# Advice on new bikes.



## HalfordsShopper (Jul 8, 2008)

Hello fit and healthy people. I need some advice please.

Me and the missus want some new matching his and hers bikes. We have around £300 each to spend.

They will never get ridden more than 3 miles at a time - and this will be little trips into town shopping or to the station etc. Most of the riding will be on the road, but we will also use them for riding with our 6 year old son, and he likes to go on trails and slighly bumpy paths through the local park, and round rutland water etc. As our usage will be quite limited i don't really want to go over this budget and definitely not up to £500 which is where the prices start in our local bike shop.

There will be no serious off road riding so i don't think we want mountain bikes, and a road bike will be no good for the bumpy paths so we are looking at hybrid bikes.

So far we have been into halfords and are thinking about a pair of crossfire2 bikes. The next one up in price seems to be the VooDoo Marasa is this any better for the extra £50? I know nothing about bikes, so i have no idea if these are any good or not. So some questions:

1. Are these anygood?
2. Is there anything better for the money.
3. Anyone feel like offering any other advice on things to look for - such as are disk brakes better than v brakes - which type of gears should I be looking for etc?
Thanks very much, HS.


----------



## Tips (Mar 27, 2011)

Pop into you nearest EvanCycles and see what they can offer, lots of movement of old stock (last years bikes) so plenty of bargains to be had.

At your price range, hybrid bikes are the way to go, I wouldn't bother with front suspension unless you are riding off road and downhill.

Hydraulic brakes are fantastic for sudden stopping and perform better in the wet/mud - you can always upgrade later as hydraulic brakes tend to appear on hybrid bikes > £500

Halfords bikes are fine for your budget.

Hope that helps.

btw - congrats on turning bike riding into a family event, its a very rewarding and healthy lifestyle choice:thumb:


----------



## theshrew (May 21, 2008)

Yup try online with other shops mate and you might get a better deal if your buying 2 bikes. Some Halfords stuff is ok some is rubbish tbh. Or even try ebay for second hand get a better bike for the same price. 

If your going to go off road with your lad get front suspension, if not dont off road is miles more fun 

Brakes Hydro disc are the dogs clangers. No more of going down a hill and not being able to stop like with V brakes. 

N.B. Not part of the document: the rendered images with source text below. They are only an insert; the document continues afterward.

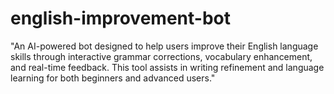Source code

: # english-improvement-bot
"An AI-powered bot designed to help users improve their English language skills through interactive grammar corrections, vocabulary enhancement, and real-time feedback. This tool assists in writing refinement and language learning for both beginners and advanced users."
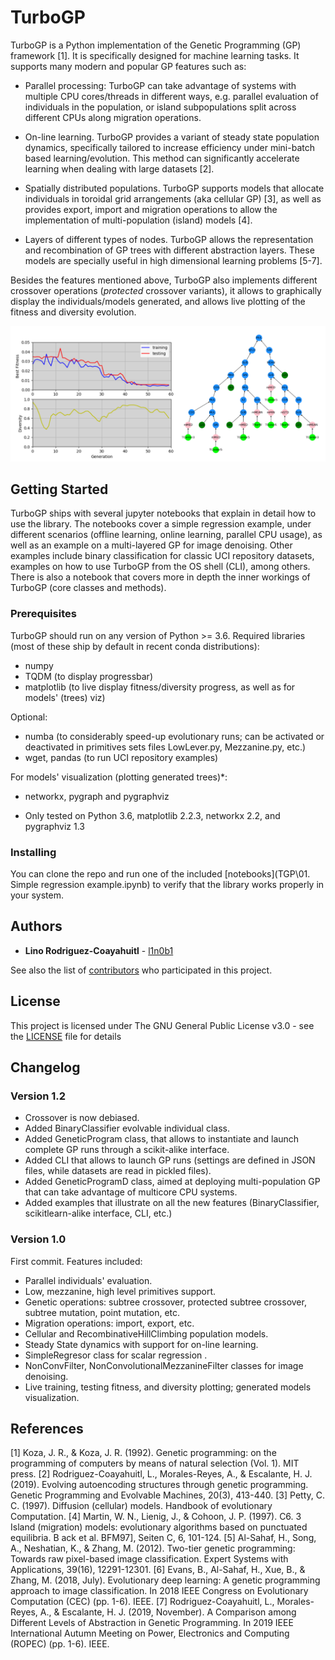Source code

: # TurboGP

TurboGP is a Python implementation of the Genetic Programming (GP) framework [1]. It is specifically designed for machine learning tasks. It supports many modern and popular GP features such as:

* Parallel processing: TurboGP can take advantage of systems with multiple CPU cores/threads in different ways, e.g. parallel evaluation of individuals in the population, or island subpopulations split across different CPUs along migration operations.

* On-line learning. TurboGP provides a variant of steady state population dynamics, specifically tailored to increase efficiency under mini-batch based learning/evolution. This method can significantly accelerate learning when dealing with large datasets [2].

* Spatially distributed populations. TurboGP supports models that allocate individuals in toroidal grid arrangements (aka cellular GP) [3], as well as provides export, import and migration operations to allow the implementation of multi-population (island) models [4].

* Layers of different types of nodes. TurboGP allows the representation and recombination of GP trees with different abstraction layers. These models are specially useful in high dimensional learning problems [5-7].

Besides the features mentioned above, TurboGP also implements different crossover operations (_protected_ crossover variants), it allows to graphically display the individuals/models generated, and allows live plotting of the fitness and diversity evolution.

<p align="center">
  <img src="preview.png" alt="preview"/>
</p>

## Getting Started

TurboGP ships with several jupyter notebooks that explain in detail how to use the library. The notebooks cover a simple regression example, under different scenarios (offline learning, online learning, parallel CPU usage), as well as an example on a multi-layered GP for image denoising. Other examples include binary classification for classic UCI repository datasets, examples on how to use TurboGP from the OS shell (CLI), among others. There is also a notebook that covers more in depth the inner workings of TurboGP (core classes and methods).

### Prerequisites

TurboGP should run on any version of Python >= 3.6.
Required libraries (most of these ship by default in recent conda distributions):

- numpy 
- TQDM (to display progressbar)
- matplotlib (to live display fitness/diversity progress, as well as for models' (trees) viz)

Optional:

- numba (to considerably speed-up evolutionary runs; can be activated or deactivated in primitives sets files LowLever.py, Mezzanine.py, etc.) 
- wget, pandas (to run UCI repository examples)

For models' visualization (plotting generated trees)*:

- networkx, pygraph and pygraphviz 

* Only tested on Python 3.6, matplotlib 2.2.3, networkx 2.2, and pygraphviz 1.3


### Installing

You can clone the repo and run one of the included [notebooks](TGP\01. Simple regression example.ipynb) to verify that the library works properly in your system. 

## Authors

* **Lino Rodriguez-Coayahuitl** - [l1n0b1](https://github.com/l1n0b1)

See also the list of [contributors](https://github.com/l1n0b1/TurboGP/AUTHORS) who participated in this project.

## License

This project is licensed under The GNU General Public License v3.0  - see the [LICENSE](LICENSE) file for details

## Changelog

### Version 1.2

- Crossover is now debiased.
- Added BinaryClassifier evolvable individual class.
- Added GeneticProgram class, that allows to instantiate and launch complete GP runs through a scikit-alike interface.
- Added CLI that allows to launch GP runs (settings are defined in JSON files, while datasets are read in pickled files).
- Added GeneticProgramD class, aimed at deploying multi-population GP that can take advantage of multicore CPU systems.
- Added examples that illustrate on all the new features (BinaryClassifier, scikitlearn-alike interface, CLI, etc.)


### Version 1.0

First commit. Features included:
- Parallel individuals' evaluation.
- Low, mezzanine, high level primitives support.
- Genetic operations: subtree crossover, protected subtree crossover, subtree mutation, point mutation, etc.
- Migration operations: import, export, etc.
- Cellular and RecombinativeHillClimbing population models.
- Steady State dynamics with support for on-line learning.
- SimpleRegresor class for scalar regression .
- NonConvFilter, NonConvolutionalMezzanineFilter classes for image denoising.
- Live training, testing fitness, and diversity plotting; generated models visualization.

## References

[1] Koza, J. R., & Koza, J. R. (1992). Genetic programming: on the programming of computers by means of natural selection (Vol. 1). MIT press.
[2] Rodriguez-Coayahuitl, L., Morales-Reyes, A., & Escalante, H. J. (2019). Evolving autoencoding structures through genetic programming. Genetic Programming and Evolvable Machines, 20(3), 413-440.
[3] Petty, C. C. (1997). Diffusion (cellular) models. Handbook of evolutionary Computation.
[4] Martin, W. N., Lienig, J., & Cohoon, J. P. (1997). C6. 3 Island (migration) models: evolutionary algorithms based on punctuated equilibria. B ack et al. BFM97], Seiten C, 6, 101-124.
[5] Al-Sahaf, H., Song, A., Neshatian, K., & Zhang, M. (2012). Two-tier genetic programming: Towards raw pixel-based image classification. Expert Systems with Applications, 39(16), 12291-12301.
[6] Evans, B., Al-Sahaf, H., Xue, B., & Zhang, M. (2018, July). Evolutionary deep learning: A genetic programming approach to image classification. In 2018 IEEE Congress on Evolutionary Computation (CEC) (pp. 1-6). IEEE.
[7] Rodriguez-Coayahuitl, L., Morales-Reyes, A., & Escalante, H. J. (2019, November). A Comparison among Different Levels of Abstraction in Genetic Programming. In 2019 IEEE International Autumn Meeting on Power, Electronics and Computing (ROPEC) (pp. 1-6). IEEE.
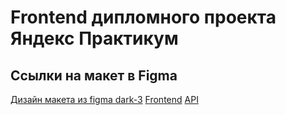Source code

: 
# Frontend дипломного проекта Яндекс Практикум

## Ссылки на макет в Figma 

[Дизайн макета из figma dark-3](https://www.figma.com/file/6FMWkB94wE7KTkcCgUXtnC/%D0%94%D0%B8%D0%BF%D0%BB%D0%BE%D0%BC%D0%BD%D1%8B%D0%B9-%D0%BF%D1%80%D0%BE%D0%B5%D0%BA%D1%82?type=design&node-id=1-8436&mode=design&t=DNNj6nTlJfSqY1xc-0)
[Frontend](https://app-movies.nomoredomainsicu.ru/)
[API](https://api-movies.nomoredomainsicu.ru/)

If your going to be going any distance get yourself some shorts to or you will have to sit on a rubber ring for a week afterwards


----------



## alan hanson (May 21, 2008)

would you consider second hand or allbeit brand new? i got a GT avalanche (i think black and white) off fleebay 2 weeks old mint in halfrauds for 550 picked it up for 210?


----------



## DNZ 21 (Feb 10, 2009)

Carrera bike in Halfords are decent enough and in your price range


----------



## Jace (Oct 26, 2005)

Cambridge is flooded with good bike shops, go to one of them, not a halfrauds

Station cycles is one from memory & I think you have a Giant concept store there now too.


----------



## HalfordsShopper (Jul 8, 2008)

Jace said:


> Cambridge is flooded with good bike shops, go to one of them, not a halfrauds
> 
> Station cycles is one from memory & I think you have a Giant concept store there now too.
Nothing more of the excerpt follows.